## What you should do
Each line of data below is to be returned exactly, leaving out any picture.
--- Records to use Enclosed Below ---
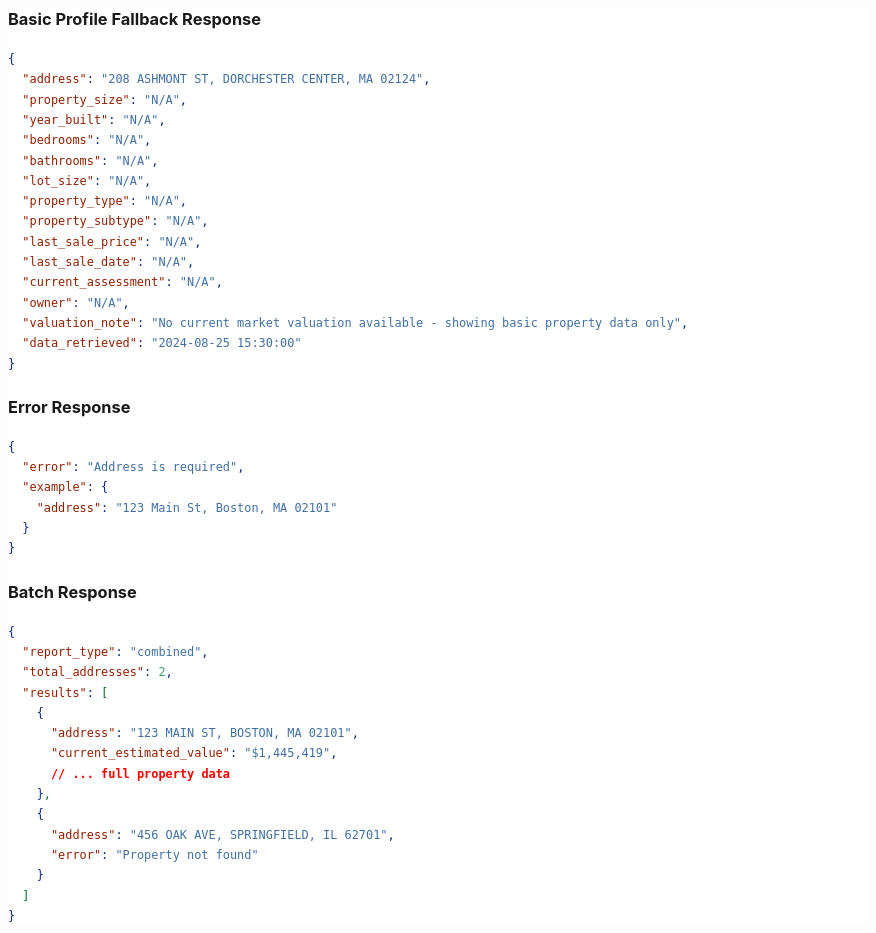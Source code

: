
 ```json
```

### Basic Profile Fallback Response
```json
{
  "address": "208 ASHMONT ST, DORCHESTER CENTER, MA 02124",
  "property_size": "N/A",
  "year_built": "N/A",
  "bedrooms": "N/A",
  "bathrooms": "N/A",
  "lot_size": "N/A",
  "property_type": "N/A",
  "property_subtype": "N/A",
  "last_sale_price": "N/A",
  "last_sale_date": "N/A",
  "current_assessment": "N/A",
  "owner": "N/A",
  "valuation_note": "No current market valuation available - showing basic property data only",
  "data_retrieved": "2024-08-25 15:30:00"
}
```

### Error Response
```json
{
  "error": "Address is required",
  "example": {
    "address": "123 Main St, Boston, MA 02101"
  }
}
```

### Batch Response
```json
{
  "report_type": "combined",
  "total_addresses": 2,
  "results": [
    {
      "address": "123 MAIN ST, BOSTON, MA 02101",
      "current_estimated_value": "$1,445,419",
      // ... full property data
    },
    {
      "address": "456 OAK AVE, SPRINGFIELD, IL 62701",
      "error": "Property not found"
    }
  ]
}
```
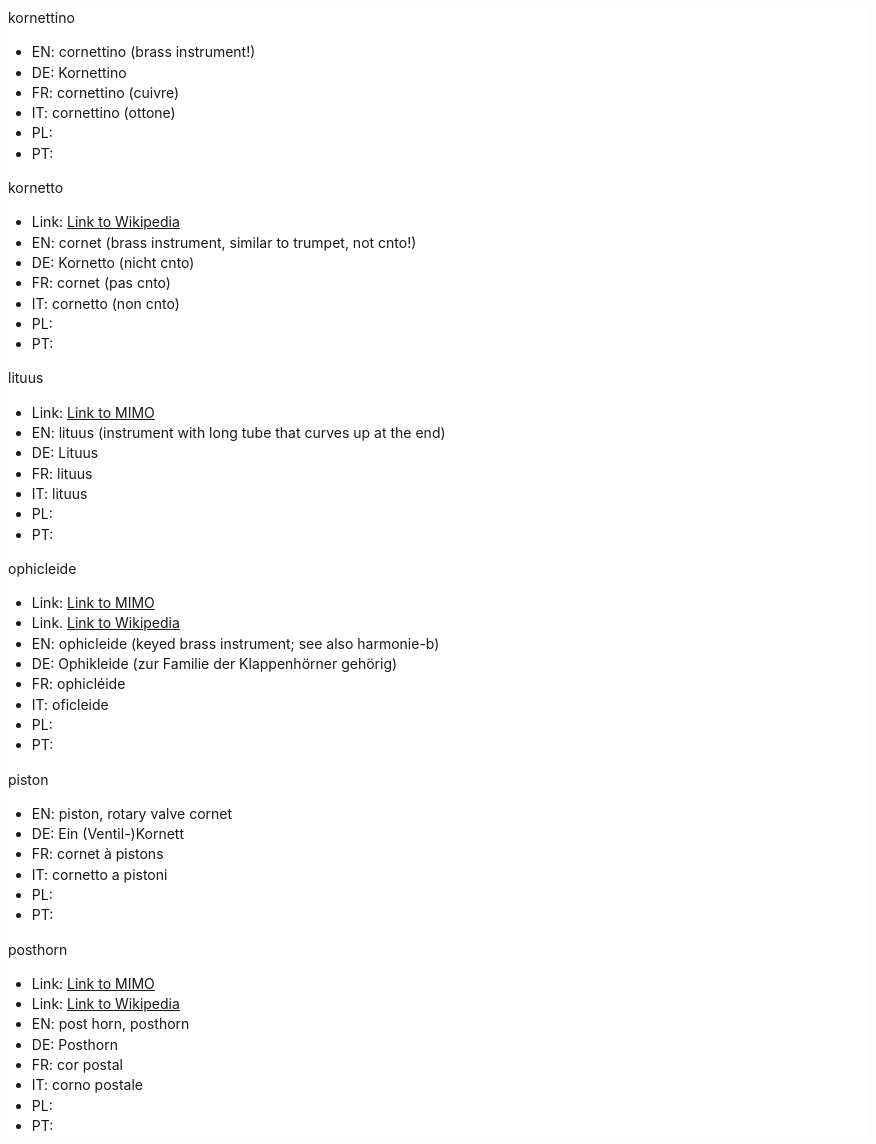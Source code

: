 kornettino

- EN: cornettino (brass instrument!)
- DE: Kornettino
- FR: cornettino (cuivre)
- IT: cornettino (ottone)
- PL:
- PT:

kornetto

- Link: [Link to Wikipedia](https://en.wikipedia.org/wiki/Cornet)
- EN: cornet (brass instrument, similar to trumpet, not cnto!)
- DE: Kornetto (nicht cnto)
- FR: cornet (pas cnto)
- IT: cornetto (non cnto)
- PL:
- PT:

lituus

- Link: [Link to MIMO](http://www.mimo-international.com/MIMO/doc/IFD/OAI_CIMU_ALOES_0130163)
- EN: lituus (instrument with long tube that curves up at the end)
- DE: Lituus
- FR: lituus
- IT: lituus
- PL:
- PT:



ophicleide

- Link: [Link to MIMO](http://www.mimo-international.com/MIMO/doc/IFD/MINIM_UK_31602)
- Link. [Link to Wikipedia](https://en.wikipedia.org/wiki/Ophicleide)
- EN: ophicleide (keyed brass instrument; see also harmonie-b)
- DE: Ophikleide (zur Familie der Klappenhörner gehörig)
- FR: ophicléide
- IT: oficleide
- PL:
- PT:

piston

- EN: piston, rotary valve cornet
- DE: Ein (Ventil-)Kornett
- FR: cornet à pistons
- IT: cornetto a pistoni
- PL:
- PT:

posthorn

- Link: [Link to MIMO](http://www.mimo-international.com/MIMO/doc/IFD/OAI_ULEI_M0001695/posthorn)
- Link: [Link to Wikipedia](https://en.wikipedia.org/wiki/Post_horn)
- EN: post horn, posthorn
- DE: Posthorn
- FR: cor postal
- IT: corno postale
- PL:
- PT:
--- End of Enclosed Records to use ---
## Expected output
Source code

:
 ```json
```

### Basic Profile Fallback Response
```json
{
  "address": "208 ASHMONT ST, DORCHESTER CENTER, MA 02124",
  "property_size": "N/A",
  "year_built": "N/A",
  "bedrooms": "N/A",
  "bathrooms": "N/A",
  "lot_size": "N/A",
  "property_type": "N/A",
  "property_subtype": "N/A",
  "last_sale_price": "N/A",
  "last_sale_date": "N/A",
  "current_assessment": "N/A",
  "owner": "N/A",
  "valuation_note": "No current market valuation available - showing basic property data only",
  "data_retrieved": "2024-08-25 15:30:00"
}
```

### Error Response
```json
{
  "error": "Address is required",
  "example": {
    "address": "123 Main St, Boston, MA 02101"
  }
}
```

### Batch Response
```json
{
  "report_type": "combined",
  "total_addresses": 2,
  "results": [
    {
      "address": "123 MAIN ST, BOSTON, MA 02101",
      "current_estimated_value": "$1,445,419",
      // ... full property data
    },
    {
      "address": "456 OAK AVE, SPRINGFIELD, IL 62701",
      "error": "Property not found"
    }
  ]
}
```
Source code

: kornettino

- EN: cornettino (brass instrument!)
- DE: Kornettino
- FR: cornettino (cuivre)
- IT: cornettino (ottone)
- PL:
- PT:

kornetto

- Link: [Link to Wikipedia](https://en.wikipedia.org/wiki/Cornet)
- EN: cornet (brass instrument, similar to trumpet, not cnto!)
- DE: Kornetto (nicht cnto)
- FR: cornet (pas cnto)
- IT: cornetto (non cnto)
- PL:
- PT:

lituus

- Link: [Link to MIMO](http://www.mimo-international.com/MIMO/doc/IFD/OAI_CIMU_ALOES_0130163)
- EN: lituus (instrument with long tube that curves up at the end)
- DE: Lituus
- FR: lituus
- IT: lituus
- PL:
- PT:



ophicleide

- Link: [Link to MIMO](http://www.mimo-international.com/MIMO/doc/IFD/MINIM_UK_31602)
- Link. [Link to Wikipedia](https://en.wikipedia.org/wiki/Ophicleide)
- EN: ophicleide (keyed brass instrument; see also harmonie-b)
- DE: Ophikleide (zur Familie der Klappenhörner gehörig)
- FR: ophicléide
- IT: oficleide
- PL:
- PT:

piston

- EN: piston, rotary valve cornet
- DE: Ein (Ventil-)Kornett
- FR: cornet à pistons
- IT: cornetto a pistoni
- PL:
- PT:

posthorn

- Link: [Link to MIMO](http://www.mimo-international.com/MIMO/doc/IFD/OAI_ULEI_M0001695/posthorn)
- Link: [Link to Wikipedia](https://en.wikipedia.org/wiki/Post_horn)
- EN: post horn, posthorn
- DE: Posthorn
- FR: cor postal
- IT: corno postale
- PL:
- PT:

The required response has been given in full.